Increased Roles For Markus Wheaton and Derek Moye Cannot Hurt


Aug 29, 2013; Charlotte, NC, USA; Pittsburgh Steelers wide receiver Markus Wheaton (11) runs after making a catch against the Carolina Panthers during the second quarter at Bank of America Stadium. Mandatory Credit: Jeremy Brevard-USA TODAY Sports

I asked myself the following questions after I finished watching Monday night’s 20-10 “egg laying” by the Steelers at Paul Brown Stadium:

  • Why is David Paulson, a tight end who cannot block, stretch the field vertically, or contribute much as a pass receiver in general, taking up space as Pittsburgh’s starter during the first two weeks of the regular season?
  • Are H-backs/fullbacks Will Johnson and David Johnson going to strike fear into opponents when the Steelers go to the air?
  • While Kelvin Beachum offers some help as a pass-protector at tight end, doesn’t his presence in the lineup all but negate a potential receiving option for Ben Roethlisberger to find in the passing game?

Why did I ask myself these questions?  Because I could not understand why backup wide receivers Markus Wheaton and Derek Moye rode the pine for so much of Pittsburgh’s first two regular season games.

Thankfully, head coach Mike Tomlin alluded to the possibility that Wheaton could probably receive more work during the coming weeks, and one has to wonder why it took so long for the coaching staff to turn to the talented rookie pass-catcher.

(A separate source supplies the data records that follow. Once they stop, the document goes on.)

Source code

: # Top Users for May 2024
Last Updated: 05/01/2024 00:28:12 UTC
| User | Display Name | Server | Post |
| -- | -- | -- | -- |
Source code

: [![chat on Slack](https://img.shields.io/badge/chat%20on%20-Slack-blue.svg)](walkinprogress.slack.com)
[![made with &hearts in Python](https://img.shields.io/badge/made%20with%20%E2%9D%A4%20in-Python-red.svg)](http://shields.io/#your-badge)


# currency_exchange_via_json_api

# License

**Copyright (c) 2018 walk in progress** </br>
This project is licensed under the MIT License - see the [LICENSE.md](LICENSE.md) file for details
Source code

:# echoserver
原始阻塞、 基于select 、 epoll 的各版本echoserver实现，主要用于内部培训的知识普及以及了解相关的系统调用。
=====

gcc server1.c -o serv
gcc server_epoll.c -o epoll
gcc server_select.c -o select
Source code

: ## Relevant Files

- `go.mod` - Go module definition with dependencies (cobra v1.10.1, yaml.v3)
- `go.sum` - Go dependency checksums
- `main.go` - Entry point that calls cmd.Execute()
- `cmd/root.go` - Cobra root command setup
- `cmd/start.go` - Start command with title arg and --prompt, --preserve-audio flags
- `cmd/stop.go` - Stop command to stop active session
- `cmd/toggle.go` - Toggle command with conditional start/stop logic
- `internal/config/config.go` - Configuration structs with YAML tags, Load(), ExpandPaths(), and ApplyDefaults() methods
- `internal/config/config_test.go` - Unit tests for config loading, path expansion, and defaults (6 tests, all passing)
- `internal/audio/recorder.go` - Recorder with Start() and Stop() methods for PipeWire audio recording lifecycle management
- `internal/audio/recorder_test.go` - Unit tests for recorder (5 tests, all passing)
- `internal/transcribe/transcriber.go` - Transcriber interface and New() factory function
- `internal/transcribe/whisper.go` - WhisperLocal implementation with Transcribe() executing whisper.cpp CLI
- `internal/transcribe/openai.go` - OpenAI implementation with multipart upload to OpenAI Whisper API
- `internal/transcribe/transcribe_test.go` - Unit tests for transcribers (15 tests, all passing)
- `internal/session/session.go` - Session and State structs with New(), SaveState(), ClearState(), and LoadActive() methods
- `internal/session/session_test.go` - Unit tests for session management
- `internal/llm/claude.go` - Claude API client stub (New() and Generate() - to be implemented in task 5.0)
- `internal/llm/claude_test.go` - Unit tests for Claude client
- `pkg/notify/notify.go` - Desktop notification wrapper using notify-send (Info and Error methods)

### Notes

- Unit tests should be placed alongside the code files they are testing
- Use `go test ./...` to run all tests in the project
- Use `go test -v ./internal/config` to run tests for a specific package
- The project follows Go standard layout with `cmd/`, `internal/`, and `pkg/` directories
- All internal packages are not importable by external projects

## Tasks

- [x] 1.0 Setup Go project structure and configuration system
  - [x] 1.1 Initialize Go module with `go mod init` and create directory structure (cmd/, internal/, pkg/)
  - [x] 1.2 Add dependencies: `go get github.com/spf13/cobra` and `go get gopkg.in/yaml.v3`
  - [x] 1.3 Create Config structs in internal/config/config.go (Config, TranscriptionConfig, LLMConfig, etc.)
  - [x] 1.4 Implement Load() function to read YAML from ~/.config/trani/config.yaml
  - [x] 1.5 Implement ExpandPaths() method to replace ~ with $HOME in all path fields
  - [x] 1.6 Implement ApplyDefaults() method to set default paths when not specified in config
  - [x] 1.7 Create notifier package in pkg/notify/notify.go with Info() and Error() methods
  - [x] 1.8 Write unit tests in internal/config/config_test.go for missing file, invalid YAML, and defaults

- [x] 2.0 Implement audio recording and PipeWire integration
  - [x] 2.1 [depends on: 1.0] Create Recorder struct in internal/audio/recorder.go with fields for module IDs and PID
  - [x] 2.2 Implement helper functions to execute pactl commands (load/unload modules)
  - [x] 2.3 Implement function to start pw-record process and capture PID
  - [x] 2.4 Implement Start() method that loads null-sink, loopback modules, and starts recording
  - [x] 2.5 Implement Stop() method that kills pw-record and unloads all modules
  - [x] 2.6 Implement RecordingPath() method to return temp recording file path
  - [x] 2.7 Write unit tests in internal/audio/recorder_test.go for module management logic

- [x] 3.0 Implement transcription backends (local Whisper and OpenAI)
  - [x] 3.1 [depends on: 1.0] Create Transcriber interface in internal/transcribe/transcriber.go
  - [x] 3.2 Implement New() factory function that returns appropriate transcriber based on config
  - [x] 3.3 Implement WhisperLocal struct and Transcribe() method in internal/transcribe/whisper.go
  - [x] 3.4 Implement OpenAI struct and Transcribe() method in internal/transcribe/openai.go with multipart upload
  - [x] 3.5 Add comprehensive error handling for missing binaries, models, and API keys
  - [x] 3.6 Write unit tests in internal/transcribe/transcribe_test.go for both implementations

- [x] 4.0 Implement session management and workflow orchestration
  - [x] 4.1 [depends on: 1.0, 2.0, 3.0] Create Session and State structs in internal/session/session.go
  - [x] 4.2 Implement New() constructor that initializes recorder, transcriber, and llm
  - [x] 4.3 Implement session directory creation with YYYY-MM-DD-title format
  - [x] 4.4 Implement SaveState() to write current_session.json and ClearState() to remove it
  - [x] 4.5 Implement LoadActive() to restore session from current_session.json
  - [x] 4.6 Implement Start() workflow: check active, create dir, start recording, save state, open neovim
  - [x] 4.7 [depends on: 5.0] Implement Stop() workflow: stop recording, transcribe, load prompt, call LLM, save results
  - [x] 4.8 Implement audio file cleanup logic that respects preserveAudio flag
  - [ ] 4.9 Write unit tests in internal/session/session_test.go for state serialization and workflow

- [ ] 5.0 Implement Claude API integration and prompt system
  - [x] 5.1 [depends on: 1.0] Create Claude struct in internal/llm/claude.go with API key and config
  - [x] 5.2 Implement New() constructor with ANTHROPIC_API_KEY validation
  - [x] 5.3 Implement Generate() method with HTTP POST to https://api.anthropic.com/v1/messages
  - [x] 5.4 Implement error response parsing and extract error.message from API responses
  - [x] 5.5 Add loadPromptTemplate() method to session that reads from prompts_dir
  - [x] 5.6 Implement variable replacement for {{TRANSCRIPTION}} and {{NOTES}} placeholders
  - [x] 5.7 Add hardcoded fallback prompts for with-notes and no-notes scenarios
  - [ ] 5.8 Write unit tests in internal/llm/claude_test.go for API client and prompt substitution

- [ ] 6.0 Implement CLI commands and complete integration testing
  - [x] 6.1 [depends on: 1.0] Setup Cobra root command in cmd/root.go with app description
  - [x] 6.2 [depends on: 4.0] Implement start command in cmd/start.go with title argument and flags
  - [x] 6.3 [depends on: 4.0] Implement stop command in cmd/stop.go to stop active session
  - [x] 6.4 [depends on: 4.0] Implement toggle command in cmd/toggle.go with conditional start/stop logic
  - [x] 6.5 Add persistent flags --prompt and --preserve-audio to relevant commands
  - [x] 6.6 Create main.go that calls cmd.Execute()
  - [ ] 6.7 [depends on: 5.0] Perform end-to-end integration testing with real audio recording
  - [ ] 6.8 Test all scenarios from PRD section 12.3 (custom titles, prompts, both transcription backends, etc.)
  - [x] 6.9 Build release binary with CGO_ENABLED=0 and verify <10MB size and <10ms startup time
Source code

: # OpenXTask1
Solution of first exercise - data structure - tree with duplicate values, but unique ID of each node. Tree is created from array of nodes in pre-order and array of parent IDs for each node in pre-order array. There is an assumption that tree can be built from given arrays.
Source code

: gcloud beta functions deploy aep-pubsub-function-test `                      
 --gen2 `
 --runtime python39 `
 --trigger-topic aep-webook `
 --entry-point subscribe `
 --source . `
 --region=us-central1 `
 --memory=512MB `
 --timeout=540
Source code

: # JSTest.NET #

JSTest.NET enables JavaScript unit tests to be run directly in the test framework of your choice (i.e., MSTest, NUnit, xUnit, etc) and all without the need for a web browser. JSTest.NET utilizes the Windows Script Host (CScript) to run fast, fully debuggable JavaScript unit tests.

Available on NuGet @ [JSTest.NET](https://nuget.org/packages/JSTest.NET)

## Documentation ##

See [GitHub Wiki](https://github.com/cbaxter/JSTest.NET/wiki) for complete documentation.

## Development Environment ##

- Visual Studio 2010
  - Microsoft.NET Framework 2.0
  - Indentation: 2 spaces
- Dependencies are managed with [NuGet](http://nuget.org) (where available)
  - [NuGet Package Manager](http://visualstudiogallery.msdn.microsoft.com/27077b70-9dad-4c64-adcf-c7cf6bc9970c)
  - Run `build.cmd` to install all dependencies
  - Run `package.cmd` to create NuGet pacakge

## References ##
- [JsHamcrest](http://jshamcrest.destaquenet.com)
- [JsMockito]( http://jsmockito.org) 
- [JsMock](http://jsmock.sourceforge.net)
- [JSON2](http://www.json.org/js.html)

The former Oregon State Beaver performed extremely well during preseason play (nine catches, 139 yards, one touchdown), and his skill-set drew praise from many of his veteran teammates like Ike Taylor.

Despite the fact that Wheaton can stretch the field vertically and horizontally, offensive coordinator Todd Haley appeared more content to use his backup tight ends and fullbacks along with his the top three receivers instead of the rookie pass-catcher during the first two games.  With Wheaton in the lineup however, Antonio Brown, Emmanuel Sanders, and Jerricho Cotchery will all have more room to make plays underneath.

Like Wheaton, Moye transferred his solid play during the preseason (10 catches, 149 yards, one touchdown) into a spot on Pittsburgh’s 53-man roster.  Although he did not have any regular season experience under his belt, Moye nevertheless found a bit of a “niche” on Monday night against the Bengals.

Moye out-muscled and out-jumped Leon Hall for the touchdown grab, and his large frame (6’5″ 210 lbs.) and speed definitely make him more of an asset in the red zone passing game than Paulson and “The Johnsons” and whatever they can bring to the table.  While the former Penn State Nittany Lion cannot stretch the field as well as Wheaton, he still has the tools to create more positive plays in the passing game than any of Pittsburgh’s healthy tight ends and H-Backs/fullbacks.

Final Thoughts

I am not advocating that the Steelers need to run four and five wide receiver sets on every single play for the rest of the season.  I simply believe that is in this team’s best interests to tailor their offensive scheme towards its most athletic play-makers until Heath Miller and Le’Veon Bell can return to the lineup to provide at least the semblance of balance.

How much Wheaton and Moye can improve the offense’s productivity is certainly up for debate.  What is not however is that both are far and away more athletic and play-making options than the backup tight ends and H-backs/fullbacks they will replace in the present.